# Detect Phishing URLs
### Capstone 3 - Data Wrangling and EDA
Michael Garber

#### High-Level Steps
1. Data Wrangling
    1. Data Collection
    2. Data Organization
    3. Data Definition
    4. Data Cleaning
1. Exploratory Data Analysis


#### Data Wrangling

##### Data Collection
Info/Data
- https://www.kaggle.com/datasets/hassaanmustafavi/phishing-urls-dataset

In [6]:
# Please Install KaggleHub if you don't already have it
%pip install kagglehub

Note: you may need to restart the kernel to use updated packages.


In [7]:
# Import Packages
import pandas as pd
import kagglehub
import os
import shutil
from urllib.parse import urlparse

In [8]:
# Download Data
kPath = kagglehub.dataset_download("hassaanmustafavi/phishing-urls-dataset")

In [9]:
# build source file path
fileName = 'url_dataset.csv'
srcFilePath = os.path.join(kPath, fileName)
dataDir = os.path.join(os.pardir, 'data', 'raw', fileName)
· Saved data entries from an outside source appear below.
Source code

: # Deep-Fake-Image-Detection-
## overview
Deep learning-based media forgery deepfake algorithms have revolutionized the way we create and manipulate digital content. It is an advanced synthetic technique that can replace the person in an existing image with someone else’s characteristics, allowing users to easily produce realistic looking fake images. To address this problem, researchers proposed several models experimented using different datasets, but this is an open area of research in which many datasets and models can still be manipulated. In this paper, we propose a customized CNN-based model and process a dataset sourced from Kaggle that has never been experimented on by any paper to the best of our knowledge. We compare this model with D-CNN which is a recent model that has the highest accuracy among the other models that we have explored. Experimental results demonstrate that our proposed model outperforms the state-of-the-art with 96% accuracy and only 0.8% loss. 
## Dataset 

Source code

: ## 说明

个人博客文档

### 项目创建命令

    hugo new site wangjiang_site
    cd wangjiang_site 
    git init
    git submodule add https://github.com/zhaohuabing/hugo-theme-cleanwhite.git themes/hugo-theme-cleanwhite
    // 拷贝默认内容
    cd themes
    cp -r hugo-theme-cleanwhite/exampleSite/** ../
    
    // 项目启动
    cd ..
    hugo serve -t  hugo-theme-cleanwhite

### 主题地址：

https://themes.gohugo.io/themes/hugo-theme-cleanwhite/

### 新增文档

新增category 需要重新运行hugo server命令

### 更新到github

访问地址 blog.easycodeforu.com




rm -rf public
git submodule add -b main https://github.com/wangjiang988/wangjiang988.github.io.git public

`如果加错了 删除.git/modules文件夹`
# Move File to project folder
shutil.copy(srcFilePath, dataDir)

'..\\data\\raw\\url_dataset.csv'

In [10]:
# Create pandas dataframe - urlData
urlData = pd.read_csv(dataDir)

In [11]:
# Create pandas dataframe - TLDs (Top-level Domains)
tldDir = '../data/raw/TLDs.csv'
tldNames = pd.read_csv(tldDir)

# TLDs source...
# https://www.iana.org/domains/root/db

In [12]:
# check dataframe urlData - # or rows
print(urlData.shape)

(450176, 2)


In [13]:
# check dataframe tldNames - # or rows
print(tldNames.shape)

(1591, 3)


##### Data Organization
Project file structure based on the cookiecutter data science template. \
[https://drivendata.github.io/cookiecutter-data-science/](https://drivendata.github.io/cookiecutter-data-science/)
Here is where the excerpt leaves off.